Paper SE+NS+TF-MoM6
Ab initio Guided Development of Ternary Borides: A Case Study of Ti-B-N, Ti-Zr-B, Ti-W-B, Ta-W-B, and V-W-B Systems

Monday, October 22, 2018, 10:00 am, Room 202C

Transition-metal borides are a special class of ultra-high temperature ceramics. Among these, refractory borides such as TiB₂, ZrB₂, VB₂, TaB₂, and WB₂ are attractive candidates for many applications – ranging from high temperature electrodes, cutting tools, and molten metal containment to microelectronic buffer layers – because of their thermomechanical and chemical properties, their high melting temperatures up to ~3500 ºC, and excellent high temperature strengths. However, these diborides have a comparably low fracture toughness of K_IC ~1 MPa√m (here, basically obtained by in-situ micromechanical cantilever bending tests).
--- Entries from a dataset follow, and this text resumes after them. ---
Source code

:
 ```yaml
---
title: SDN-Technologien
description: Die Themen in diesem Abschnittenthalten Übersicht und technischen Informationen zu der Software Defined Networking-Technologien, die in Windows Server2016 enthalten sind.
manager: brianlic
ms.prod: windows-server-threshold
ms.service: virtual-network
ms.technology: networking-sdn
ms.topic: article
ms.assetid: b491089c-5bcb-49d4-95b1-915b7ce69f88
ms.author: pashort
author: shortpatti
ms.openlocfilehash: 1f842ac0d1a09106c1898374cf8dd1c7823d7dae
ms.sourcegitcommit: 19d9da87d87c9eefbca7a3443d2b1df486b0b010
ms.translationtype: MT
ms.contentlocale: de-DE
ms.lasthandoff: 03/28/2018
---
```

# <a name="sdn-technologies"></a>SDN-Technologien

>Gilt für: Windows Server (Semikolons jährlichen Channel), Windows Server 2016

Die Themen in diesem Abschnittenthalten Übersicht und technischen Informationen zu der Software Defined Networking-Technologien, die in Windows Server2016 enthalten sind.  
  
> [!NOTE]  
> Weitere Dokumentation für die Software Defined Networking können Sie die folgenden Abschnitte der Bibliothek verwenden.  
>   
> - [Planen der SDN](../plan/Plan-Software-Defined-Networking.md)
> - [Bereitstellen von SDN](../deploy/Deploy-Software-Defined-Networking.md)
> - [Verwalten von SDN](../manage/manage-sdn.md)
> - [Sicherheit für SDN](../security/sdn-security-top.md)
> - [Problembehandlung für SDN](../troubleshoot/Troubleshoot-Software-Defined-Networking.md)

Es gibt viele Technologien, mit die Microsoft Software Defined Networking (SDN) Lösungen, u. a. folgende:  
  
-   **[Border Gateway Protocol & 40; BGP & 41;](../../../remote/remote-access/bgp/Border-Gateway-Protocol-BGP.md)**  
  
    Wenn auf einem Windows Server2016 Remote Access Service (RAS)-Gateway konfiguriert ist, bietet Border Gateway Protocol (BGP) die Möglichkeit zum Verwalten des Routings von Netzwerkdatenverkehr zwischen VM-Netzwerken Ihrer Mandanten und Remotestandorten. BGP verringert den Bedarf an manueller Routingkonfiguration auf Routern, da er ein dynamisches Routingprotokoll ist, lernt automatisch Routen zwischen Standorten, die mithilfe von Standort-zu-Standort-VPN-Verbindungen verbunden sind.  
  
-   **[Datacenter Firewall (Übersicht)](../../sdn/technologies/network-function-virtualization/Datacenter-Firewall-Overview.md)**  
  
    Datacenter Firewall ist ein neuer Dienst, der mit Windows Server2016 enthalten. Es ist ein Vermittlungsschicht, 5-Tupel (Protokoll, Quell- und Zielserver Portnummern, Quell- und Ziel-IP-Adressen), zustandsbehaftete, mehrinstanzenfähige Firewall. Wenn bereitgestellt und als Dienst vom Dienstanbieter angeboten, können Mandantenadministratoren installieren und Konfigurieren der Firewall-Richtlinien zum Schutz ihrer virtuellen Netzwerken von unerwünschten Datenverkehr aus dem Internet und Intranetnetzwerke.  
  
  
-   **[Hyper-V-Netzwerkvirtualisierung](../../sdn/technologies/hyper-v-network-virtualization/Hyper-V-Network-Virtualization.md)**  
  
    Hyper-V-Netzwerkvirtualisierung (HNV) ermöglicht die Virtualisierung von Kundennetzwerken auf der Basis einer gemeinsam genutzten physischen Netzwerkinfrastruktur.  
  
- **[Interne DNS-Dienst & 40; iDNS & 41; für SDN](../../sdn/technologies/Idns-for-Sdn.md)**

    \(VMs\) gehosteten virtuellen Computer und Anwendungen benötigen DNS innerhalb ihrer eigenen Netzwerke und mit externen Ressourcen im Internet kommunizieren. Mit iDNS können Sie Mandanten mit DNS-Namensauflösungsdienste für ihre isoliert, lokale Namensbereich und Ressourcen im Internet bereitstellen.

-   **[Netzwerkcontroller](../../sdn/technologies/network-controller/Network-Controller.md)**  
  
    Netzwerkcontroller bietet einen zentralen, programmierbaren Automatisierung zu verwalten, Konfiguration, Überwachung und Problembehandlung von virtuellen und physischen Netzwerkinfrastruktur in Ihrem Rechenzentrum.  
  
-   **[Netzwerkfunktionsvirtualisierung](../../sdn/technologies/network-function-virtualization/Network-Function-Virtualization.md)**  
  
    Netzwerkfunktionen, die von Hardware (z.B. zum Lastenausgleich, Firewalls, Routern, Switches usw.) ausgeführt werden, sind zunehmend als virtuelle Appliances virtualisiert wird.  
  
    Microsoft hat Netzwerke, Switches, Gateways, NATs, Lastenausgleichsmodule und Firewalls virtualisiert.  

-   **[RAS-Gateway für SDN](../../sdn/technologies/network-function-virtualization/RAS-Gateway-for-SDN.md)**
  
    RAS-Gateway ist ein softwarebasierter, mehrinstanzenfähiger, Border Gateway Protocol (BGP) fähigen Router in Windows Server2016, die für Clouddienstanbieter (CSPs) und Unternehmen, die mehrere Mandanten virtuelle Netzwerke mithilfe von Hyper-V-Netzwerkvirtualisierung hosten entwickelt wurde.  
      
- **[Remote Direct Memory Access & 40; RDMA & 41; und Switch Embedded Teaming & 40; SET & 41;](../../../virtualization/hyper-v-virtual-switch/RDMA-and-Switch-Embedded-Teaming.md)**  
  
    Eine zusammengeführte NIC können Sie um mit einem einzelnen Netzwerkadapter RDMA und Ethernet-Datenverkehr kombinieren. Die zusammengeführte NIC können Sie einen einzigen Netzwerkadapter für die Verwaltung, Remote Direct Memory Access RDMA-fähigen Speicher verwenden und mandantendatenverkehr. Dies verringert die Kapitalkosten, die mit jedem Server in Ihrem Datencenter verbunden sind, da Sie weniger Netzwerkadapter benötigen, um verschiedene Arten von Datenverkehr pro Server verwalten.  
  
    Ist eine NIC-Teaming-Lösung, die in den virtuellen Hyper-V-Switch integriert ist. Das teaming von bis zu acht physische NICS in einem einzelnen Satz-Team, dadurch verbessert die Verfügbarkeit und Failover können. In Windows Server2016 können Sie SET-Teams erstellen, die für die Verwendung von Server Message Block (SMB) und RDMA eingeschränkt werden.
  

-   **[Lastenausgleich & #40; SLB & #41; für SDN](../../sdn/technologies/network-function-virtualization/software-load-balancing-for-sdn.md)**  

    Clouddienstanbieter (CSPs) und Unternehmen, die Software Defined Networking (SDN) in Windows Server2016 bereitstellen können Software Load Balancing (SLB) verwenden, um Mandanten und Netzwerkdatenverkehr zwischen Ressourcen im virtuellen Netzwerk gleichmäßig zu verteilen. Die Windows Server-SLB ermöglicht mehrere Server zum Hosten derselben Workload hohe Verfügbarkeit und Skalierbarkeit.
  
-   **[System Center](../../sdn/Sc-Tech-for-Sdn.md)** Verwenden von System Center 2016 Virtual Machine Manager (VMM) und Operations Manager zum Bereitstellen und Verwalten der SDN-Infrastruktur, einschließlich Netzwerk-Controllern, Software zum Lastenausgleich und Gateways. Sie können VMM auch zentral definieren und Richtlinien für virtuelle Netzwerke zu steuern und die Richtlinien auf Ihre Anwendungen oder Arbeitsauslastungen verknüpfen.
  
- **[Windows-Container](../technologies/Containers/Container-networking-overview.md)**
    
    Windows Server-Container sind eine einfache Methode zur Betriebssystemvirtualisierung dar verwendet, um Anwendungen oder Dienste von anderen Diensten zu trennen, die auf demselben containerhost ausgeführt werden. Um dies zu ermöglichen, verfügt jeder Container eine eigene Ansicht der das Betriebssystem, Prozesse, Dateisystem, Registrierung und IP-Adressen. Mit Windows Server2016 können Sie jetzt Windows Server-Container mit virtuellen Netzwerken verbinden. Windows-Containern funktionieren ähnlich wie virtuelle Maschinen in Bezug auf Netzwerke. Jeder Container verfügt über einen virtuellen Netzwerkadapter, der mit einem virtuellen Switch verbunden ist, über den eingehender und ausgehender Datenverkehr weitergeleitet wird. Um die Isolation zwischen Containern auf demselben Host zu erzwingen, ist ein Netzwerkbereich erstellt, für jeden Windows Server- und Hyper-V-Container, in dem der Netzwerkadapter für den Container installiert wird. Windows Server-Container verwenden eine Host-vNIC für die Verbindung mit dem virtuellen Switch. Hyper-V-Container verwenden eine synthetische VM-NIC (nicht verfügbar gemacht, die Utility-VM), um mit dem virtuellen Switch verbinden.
How diboride materials can be designed – implementing quantum chemistry guided materials design concepts – to allow for a combination of high strength, ductility, and thermal stability, is the focus of this talk. We will use recent developments of diborides – where we applied alloying and architecture concepts (e.g., composition and/or phase modulated layers) – to explore such materials-science-based guidelines for improved properties. Especially the phase stability (with respect to chemistry and temperature) of diborides is an extremely interesting task. For example, only WB₂ (among all binary diborides, except for TcB₂) provides a G/B ratio below 0.5 (~0.34) and a positive Cauchy pressure C₁₃–C₄₄ (~73 GPa), which are typical indications for dominating non-directional bonds and thus a more ductile behavior. But WB₂provides these properties only in its metastable α-structure (AlB₂-prototype) and not for its thermodynamically stable ω-structure (WB₂-prototype). With the help of ternary diborides, such as (Ti,W)B₂ or even (Ta,W)B₂, the α-structure can be stabilized (even up to ~1200 °C). Even more important is a selective sensitivity of the α- and the ω-structure for the formation of vacancies. Especially, when using physical vapor deposition (PVD) techniques at moderate temperatures (here ~400 °C) the content of vacancies (and point defects in general) is rather high. Such defects are less penalized in the α- than in the ω-structure, allowing for growing even single-phased α-WB₂ by PVD, exhibiting hardnesses H of ~40 GPa combined with high fracture toughness of K_IC ~3 MPa√m.

With the help of superlattices, nanocolumnar and nanocomposite structures, we show that also with architectural concepts, strength (H ~45 GPa) and ductility (K_IC ~3.5 MPa√m) can be improved simultaneously.